Lost Dimension is honestly a really interesting idea wrapped around a game that’s good at executing that concept, and while the end result is more logic heavy than strategy heavy, it’s a great experience overall, one I wouldn’t hesitate to recommend to anyone looking for something different, or failing that, an SRPG to spend some time with. The narrative is mostly top notch, the visuals and audio are stylish and well assembled, and the mechanics are easy enough to understand within minutes but expansive enough to allow you a lot of room to plan. The game does a lot of its own special things that make it unique, from Defer turns to allied assistance to the Gift system and beyond, and between the interesting and fairly innovative Vision and traitor mechanics and the degree of depth that basically requires a second playthrough, the game does a lot to make it worth owning. The narrative can be generic at times and doesn’t end on the best note, the Vita version looks notably better in context than the PS3 version, the game might be a culture shock due to its heavy focus on logic and its ease in combat (at times), and it might be a bit short and loading heavy for some to deal with, but surprisingly, none of this ends up being game-breaking.
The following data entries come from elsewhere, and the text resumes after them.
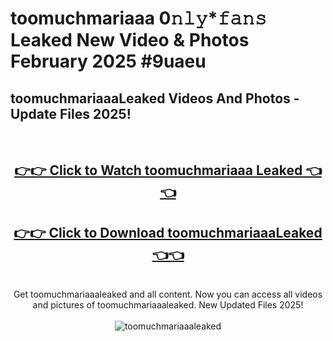 # toomuchmariaaa 0𝚗𝚕𝚢*𝚏𝚊𝚗𝚜 Leaked New Video & Photos February 2025 #9uaeu

<h2>toomuchmariaaaLeaked Videos And Photos - Update Files 2025!</h2>
<br>
<div align="center">
<h2><a href="https://mediaupload.pro?title=toomuchmariaaa&ref=11F" rel="nofollow">👉👉 Click to Watch toomuchmariaaa Leaked 👈👈</a></h2>
<h2><a href="https://mediaupload.pro?title=toomuchmariaaa&ref=11F" rel="nofollow">👉👉 Click to Download toomuchmariaaaLeaked 👈👈</a></h2>
<br>
Get toomuchmariaaaleaked and all content. Now you can access all videos and pictures of toomuchmariaaaleaked. New Updated Files 2025!
<br>
<br>
<a href="https://mediaupload.pro?title=toomuchmariaaa&ref=11F" rel="nofollow" data-target="animated-image.originalLink"><img src="https://i.ibb.co/Gkj2r4b/banner.png" alt="toomuchmariaaaleaked" style="max-width: 100%; display: inline-block;" data-target="animated-image.originalImage"></a>
</div>
<br>


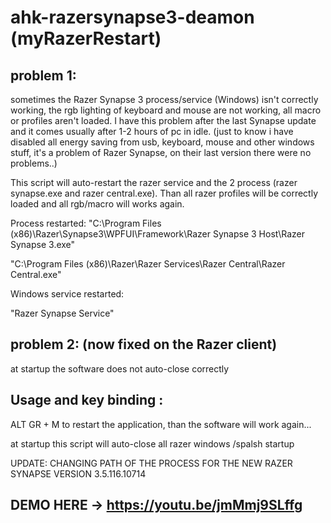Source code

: # ahk-razersynapse3-deamon (myRazerRestart)

## problem 1: 
sometimes the Razer Synapse 3 process/service (Windows) isn't correctly working, the rgb lighting of keyboard and mouse are not working, all macro or profiles aren't loaded. I have this problem after the last Synapse update and it comes usually after 1-2 hours of pc in idle. (just to know i have disabled all energy saving from usb, keyboard, mouse and other windows stuff, it's a problem of Razer Synapse, on their last version there were no problems..)

This script will auto-restart the razer service and the 2 process (razer synapse.exe and razer central.exe). Than all razer profiles will be correctly loaded and all rgb/macro will works again.

Process restarted:
 "C:\Program Files (x86)\Razer\Synapse3\WPFUI\Framework\Razer Synapse 3 Host\Razer Synapse 3.exe"
 
 "C:\Program Files (x86)\Razer\Razer Services\Razer Central\Razer Central.exe"
 
Windows service restarted:

 "Razer Synapse Service"
 

## problem 2: (now fixed on the  Razer client)
at startup the software does not auto-close correctly

## Usage and key binding :

ALT GR + M 
to restart the application, than the software will work again...

at startup this script will auto-close all razer windows /spalsh startup 

UPDATE:
CHANGING PATH OF THE PROCESS FOR THE NEW RAZER SYNAPSE 
VERSION 3.5.116.10714


## DEMO HERE -> https://youtu.be/jmMmj9SLffg



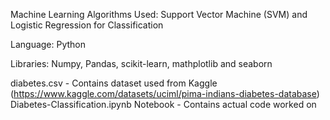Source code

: Machine Learning Algorithms Used: Support Vector Machine (SVM) and Logistic Regression for Classification


Language: Python


Libraries: Numpy, Pandas, scikit-learn, mathplotlib and seaborn


diabetes.csv - Contains dataset used from Kaggle (https://www.kaggle.com/datasets/uciml/pima-indians-diabetes-database)
Diabetes-Classification.ipynb Notebook - Contains actual code worked on
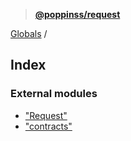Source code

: > **[@poppinss/request](README.md)**

[Globals](README.md) /

## Index

### External modules

* ["Request"](modules/_request_.md)
* ["contracts"](modules/_contracts_.md)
To be frank, I plowed through the game in its entirety and still want to boot it up for a third go, because Lost Dimension is one of the more imaginative and interesting games to come out in a while. If you like SRPG’s, logic puzzles, or a good old game of Mafia or Werewolf, you’ll find that Lost Dimension is a game that should be in your library sooner rather than later.

Short Attention Span Summary:
Lost Dimension is one of the most surprising and interesting games to come out this year, at the very least, and while its logic-heavy setup might not be for everyone, it’s a game that’s easy to recommend if you’re even the least bit curious about it. The plot is mostly well written and executed, the visuals and audio are strong, and the gameplay is easily understood but offers plenty of flexibility for the strategists out there. The Gift, Defer and allied assist systems add a lot to the experience mechanically, and this is one of the very few games on the market that demands a second playthrough and supplements doing so in a way that makes it worthwhile, which should make the game a worthwhile endeavor for anyone looking for value in their experience. On the downside, the narrative can be impersonal at times and the ending isn’t great, the Vita version is more contextually impressive visually than the PS3 version, the game is less challenging mechanically and more challenging logically than players might expect, and there are some minor issues with length expectation and loading that may impact the game for some players. Overall, though, Lost Dimension is a surprisingly strong game, one that will almost definitely be a sleep hit for Atlus this year, and it’s well worth checking out, if for no other reason than it does something you’re almost certainly never seen before, and it does it very, very well.